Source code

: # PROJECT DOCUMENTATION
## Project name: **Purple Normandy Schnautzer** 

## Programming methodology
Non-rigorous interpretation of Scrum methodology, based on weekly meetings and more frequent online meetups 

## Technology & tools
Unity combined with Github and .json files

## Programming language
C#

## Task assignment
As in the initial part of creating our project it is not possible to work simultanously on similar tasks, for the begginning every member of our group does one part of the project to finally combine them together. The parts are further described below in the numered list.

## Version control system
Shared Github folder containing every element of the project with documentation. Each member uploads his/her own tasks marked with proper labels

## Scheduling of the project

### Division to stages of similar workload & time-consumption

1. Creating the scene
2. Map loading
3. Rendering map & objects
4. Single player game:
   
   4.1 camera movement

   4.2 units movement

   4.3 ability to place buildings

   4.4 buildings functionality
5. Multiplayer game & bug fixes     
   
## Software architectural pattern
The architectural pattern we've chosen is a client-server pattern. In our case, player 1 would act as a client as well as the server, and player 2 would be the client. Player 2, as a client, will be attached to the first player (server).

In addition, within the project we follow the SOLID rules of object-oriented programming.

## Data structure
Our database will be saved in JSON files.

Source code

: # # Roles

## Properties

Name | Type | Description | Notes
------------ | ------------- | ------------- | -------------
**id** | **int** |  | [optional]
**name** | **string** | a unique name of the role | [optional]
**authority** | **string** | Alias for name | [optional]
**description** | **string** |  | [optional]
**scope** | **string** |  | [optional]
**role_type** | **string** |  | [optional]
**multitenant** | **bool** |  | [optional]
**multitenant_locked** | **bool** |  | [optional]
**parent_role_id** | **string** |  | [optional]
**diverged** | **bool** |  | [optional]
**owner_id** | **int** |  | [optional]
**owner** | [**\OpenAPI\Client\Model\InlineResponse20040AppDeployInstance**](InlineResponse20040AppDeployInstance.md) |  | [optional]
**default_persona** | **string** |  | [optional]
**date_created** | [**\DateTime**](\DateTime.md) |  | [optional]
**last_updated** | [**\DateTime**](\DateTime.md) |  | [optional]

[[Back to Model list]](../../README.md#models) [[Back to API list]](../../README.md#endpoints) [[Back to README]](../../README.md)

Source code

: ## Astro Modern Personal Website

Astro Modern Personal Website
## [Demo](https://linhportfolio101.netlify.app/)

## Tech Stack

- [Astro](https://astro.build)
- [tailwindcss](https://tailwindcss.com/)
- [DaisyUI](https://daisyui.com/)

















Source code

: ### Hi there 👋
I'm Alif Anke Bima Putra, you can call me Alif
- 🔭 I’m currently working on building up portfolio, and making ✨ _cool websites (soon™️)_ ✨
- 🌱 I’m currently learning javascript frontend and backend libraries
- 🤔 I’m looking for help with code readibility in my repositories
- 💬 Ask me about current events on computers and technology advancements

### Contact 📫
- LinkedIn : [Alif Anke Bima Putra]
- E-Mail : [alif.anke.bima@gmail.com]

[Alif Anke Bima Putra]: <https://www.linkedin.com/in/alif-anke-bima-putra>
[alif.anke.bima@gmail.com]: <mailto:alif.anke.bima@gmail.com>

**GOAL OF THE EXERCISE**
Please give back exactly the lines of the listing above that run from the one containing "## Task assignment" through the one containing "role | [optional]", and only those.

**REPLY**
## Task assignment
As in the initial part of creating our project it is not possible to work simultanously on similar tasks, for the begginning every member of our group does one part of the project to finally combine them together. The parts are further described below in the numered list.

## Version control system
Shared Github folder containing every element of the project with documentation. Each member uploads his/her own tasks marked with proper labels

## Scheduling of the project

### Division to stages of similar workload & time-consumption

1. Creating the scene
2. Map loading
3. Rendering map & objects
4. Single player game:
   
   4.1 camera movement

   4.2 units movement

   4.3 ability to place buildings

   4.4 buildings functionality
5. Multiplayer game & bug fixes     
   
## Software architectural pattern
The architectural pattern we've chosen is a client-server pattern. In our case, player 1 would act as a client as well as the server, and player 2 would be the client. Player 2, as a client, will be attached to the first player (server).

In addition, within the project we follow the SOLID rules of object-oriented programming.

## Data structure
Our database will be saved in JSON files.

Source code

: # # Roles

## Properties

Name | Type | Description | Notes
------------ | ------------- | ------------- | -------------
**id** | **int** |  | [optional]
**name** | **string** | a unique name of the role | [optional]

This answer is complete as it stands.